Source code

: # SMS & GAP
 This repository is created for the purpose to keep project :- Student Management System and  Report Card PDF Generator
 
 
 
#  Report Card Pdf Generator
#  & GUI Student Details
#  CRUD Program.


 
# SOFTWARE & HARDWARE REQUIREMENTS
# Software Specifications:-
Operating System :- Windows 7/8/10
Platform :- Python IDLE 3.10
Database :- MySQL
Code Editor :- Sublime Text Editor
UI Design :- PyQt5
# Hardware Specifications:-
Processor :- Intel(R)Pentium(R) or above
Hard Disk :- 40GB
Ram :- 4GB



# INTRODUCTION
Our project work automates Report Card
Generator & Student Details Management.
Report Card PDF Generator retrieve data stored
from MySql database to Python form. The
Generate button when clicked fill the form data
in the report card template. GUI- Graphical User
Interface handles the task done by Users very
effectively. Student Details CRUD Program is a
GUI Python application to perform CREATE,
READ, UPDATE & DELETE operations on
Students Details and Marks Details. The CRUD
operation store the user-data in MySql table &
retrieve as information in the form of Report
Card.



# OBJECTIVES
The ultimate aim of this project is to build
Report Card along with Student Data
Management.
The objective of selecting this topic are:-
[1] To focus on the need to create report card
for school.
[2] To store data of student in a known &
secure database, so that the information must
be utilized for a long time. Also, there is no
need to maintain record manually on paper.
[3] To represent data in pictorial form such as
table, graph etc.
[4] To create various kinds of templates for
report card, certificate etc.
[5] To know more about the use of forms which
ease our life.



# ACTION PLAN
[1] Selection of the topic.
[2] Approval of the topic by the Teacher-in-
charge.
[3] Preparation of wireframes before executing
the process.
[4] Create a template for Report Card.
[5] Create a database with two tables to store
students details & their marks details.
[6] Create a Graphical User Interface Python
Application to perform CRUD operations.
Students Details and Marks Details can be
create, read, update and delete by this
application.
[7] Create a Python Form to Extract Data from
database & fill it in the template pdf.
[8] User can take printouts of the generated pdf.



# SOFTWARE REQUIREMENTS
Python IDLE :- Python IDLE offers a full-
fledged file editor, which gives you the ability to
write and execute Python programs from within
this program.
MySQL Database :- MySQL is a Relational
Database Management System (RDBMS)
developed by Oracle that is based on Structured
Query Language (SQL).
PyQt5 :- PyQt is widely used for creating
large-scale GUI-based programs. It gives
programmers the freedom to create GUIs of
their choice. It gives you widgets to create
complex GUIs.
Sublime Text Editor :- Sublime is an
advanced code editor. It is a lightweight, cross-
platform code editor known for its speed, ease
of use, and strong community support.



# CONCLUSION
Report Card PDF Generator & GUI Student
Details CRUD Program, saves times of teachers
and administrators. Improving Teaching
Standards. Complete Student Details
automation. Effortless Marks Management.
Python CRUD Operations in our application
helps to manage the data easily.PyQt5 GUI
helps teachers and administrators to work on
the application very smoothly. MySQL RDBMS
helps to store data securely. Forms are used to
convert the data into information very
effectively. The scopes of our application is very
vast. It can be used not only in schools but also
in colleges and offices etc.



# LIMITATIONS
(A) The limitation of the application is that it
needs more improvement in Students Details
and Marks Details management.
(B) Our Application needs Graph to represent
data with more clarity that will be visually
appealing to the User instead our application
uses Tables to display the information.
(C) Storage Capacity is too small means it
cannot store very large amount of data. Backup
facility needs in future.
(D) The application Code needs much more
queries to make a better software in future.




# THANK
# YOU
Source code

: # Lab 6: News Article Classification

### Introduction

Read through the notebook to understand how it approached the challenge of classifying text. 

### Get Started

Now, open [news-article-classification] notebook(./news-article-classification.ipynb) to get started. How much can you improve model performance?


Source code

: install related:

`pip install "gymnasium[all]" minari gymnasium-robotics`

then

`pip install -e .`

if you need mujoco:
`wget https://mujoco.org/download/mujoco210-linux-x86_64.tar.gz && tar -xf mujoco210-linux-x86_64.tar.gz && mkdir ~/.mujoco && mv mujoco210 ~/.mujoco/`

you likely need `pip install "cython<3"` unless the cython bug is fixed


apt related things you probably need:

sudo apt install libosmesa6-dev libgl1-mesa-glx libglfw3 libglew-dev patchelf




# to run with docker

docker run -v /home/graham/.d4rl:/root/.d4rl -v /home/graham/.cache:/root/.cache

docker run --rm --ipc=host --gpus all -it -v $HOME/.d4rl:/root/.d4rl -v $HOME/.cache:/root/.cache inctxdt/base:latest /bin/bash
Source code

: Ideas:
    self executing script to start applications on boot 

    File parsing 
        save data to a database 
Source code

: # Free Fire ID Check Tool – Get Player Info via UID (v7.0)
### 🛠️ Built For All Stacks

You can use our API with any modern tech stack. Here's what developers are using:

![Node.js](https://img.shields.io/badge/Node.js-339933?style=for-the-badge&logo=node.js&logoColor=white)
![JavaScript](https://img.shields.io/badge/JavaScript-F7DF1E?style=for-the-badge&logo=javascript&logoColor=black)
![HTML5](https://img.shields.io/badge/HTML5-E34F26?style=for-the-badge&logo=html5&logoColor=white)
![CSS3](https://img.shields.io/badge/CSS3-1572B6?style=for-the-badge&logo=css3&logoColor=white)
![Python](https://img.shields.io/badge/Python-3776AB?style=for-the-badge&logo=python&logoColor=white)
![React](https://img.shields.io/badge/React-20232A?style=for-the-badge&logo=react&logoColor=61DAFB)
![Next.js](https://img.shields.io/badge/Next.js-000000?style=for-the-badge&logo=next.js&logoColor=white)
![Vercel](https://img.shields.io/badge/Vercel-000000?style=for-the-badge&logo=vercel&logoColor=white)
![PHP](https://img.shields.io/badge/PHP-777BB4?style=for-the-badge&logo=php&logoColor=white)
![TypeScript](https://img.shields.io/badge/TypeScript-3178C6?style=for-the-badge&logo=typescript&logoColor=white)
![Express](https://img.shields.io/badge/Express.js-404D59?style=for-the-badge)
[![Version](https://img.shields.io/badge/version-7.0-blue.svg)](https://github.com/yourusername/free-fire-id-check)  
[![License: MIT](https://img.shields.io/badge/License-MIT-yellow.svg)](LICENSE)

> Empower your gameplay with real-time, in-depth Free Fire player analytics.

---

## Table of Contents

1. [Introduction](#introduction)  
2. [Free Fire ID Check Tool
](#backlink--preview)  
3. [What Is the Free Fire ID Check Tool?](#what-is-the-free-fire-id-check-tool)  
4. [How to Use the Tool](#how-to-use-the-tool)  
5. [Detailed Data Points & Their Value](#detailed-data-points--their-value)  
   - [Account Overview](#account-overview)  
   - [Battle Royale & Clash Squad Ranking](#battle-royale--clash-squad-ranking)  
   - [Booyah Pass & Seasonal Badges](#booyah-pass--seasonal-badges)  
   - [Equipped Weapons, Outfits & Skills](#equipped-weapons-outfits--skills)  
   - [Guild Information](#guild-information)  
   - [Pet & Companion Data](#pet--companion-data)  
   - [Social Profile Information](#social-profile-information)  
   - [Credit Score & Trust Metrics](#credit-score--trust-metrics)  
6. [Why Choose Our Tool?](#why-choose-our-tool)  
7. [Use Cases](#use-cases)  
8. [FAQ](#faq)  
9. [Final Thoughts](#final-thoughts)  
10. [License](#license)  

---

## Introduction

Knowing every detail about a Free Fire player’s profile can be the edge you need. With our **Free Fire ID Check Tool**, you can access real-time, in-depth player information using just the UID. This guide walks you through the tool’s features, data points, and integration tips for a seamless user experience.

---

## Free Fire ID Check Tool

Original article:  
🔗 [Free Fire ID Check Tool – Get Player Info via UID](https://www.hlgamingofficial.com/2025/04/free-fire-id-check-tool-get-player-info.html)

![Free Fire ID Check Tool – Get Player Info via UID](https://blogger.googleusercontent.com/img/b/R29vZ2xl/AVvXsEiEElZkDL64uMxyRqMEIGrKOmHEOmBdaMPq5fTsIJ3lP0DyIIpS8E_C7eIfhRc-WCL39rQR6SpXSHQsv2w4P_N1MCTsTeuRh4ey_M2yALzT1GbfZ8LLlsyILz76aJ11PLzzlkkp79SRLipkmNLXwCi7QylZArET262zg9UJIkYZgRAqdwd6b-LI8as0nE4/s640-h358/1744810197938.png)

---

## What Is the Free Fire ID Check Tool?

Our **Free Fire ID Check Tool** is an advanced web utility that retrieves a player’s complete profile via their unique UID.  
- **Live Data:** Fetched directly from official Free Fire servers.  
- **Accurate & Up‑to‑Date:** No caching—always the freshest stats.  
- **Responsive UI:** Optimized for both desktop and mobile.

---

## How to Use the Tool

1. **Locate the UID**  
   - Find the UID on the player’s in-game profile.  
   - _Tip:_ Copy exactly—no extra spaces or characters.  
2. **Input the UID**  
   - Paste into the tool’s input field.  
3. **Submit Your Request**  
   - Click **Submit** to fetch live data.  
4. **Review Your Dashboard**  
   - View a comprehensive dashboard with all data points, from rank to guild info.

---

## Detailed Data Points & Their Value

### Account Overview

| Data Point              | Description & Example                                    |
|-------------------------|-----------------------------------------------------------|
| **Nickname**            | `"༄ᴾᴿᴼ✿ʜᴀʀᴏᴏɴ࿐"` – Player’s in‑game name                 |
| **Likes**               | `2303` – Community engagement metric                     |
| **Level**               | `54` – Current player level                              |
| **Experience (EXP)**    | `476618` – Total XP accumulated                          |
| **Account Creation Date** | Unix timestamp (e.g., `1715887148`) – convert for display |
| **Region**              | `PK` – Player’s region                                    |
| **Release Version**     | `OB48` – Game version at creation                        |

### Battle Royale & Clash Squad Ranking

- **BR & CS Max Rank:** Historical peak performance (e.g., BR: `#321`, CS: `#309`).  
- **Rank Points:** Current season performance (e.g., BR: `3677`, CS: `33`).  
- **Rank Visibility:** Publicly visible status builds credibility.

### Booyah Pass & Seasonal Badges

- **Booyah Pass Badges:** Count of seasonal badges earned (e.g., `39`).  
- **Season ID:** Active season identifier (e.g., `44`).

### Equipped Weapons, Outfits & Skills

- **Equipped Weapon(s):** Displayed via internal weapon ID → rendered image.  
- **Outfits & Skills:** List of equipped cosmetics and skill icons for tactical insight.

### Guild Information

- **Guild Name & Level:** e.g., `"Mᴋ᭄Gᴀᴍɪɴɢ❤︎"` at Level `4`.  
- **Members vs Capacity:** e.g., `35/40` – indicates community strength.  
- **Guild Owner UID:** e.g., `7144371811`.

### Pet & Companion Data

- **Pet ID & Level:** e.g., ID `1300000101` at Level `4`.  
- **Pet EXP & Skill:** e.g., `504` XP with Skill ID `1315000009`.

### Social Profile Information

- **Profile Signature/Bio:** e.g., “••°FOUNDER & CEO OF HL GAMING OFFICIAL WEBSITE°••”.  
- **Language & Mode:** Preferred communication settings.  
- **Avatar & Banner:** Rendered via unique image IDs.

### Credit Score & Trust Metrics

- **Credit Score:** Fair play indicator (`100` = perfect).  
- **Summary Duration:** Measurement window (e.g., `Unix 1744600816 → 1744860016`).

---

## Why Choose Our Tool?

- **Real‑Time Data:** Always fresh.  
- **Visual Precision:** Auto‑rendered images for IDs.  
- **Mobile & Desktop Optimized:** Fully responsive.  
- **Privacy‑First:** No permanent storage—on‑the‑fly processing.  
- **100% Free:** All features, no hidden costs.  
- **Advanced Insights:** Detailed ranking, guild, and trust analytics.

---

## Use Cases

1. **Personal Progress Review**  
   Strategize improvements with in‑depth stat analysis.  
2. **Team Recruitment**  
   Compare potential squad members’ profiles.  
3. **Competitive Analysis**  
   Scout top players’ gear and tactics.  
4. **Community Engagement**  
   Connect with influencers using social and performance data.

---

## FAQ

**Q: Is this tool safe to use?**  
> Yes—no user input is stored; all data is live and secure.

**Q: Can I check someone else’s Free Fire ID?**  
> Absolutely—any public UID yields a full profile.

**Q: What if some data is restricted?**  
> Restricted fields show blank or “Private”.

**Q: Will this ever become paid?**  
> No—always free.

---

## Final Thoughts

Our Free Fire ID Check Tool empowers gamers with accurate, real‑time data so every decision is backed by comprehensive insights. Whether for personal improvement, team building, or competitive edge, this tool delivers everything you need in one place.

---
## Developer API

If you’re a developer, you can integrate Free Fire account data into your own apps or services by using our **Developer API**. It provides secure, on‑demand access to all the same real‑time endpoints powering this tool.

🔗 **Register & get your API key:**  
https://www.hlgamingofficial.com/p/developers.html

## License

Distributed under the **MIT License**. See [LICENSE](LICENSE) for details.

What the task requires: Your reply should consist of a single number, the count of lines in the records above that contain the string "Language".

Answer box: 2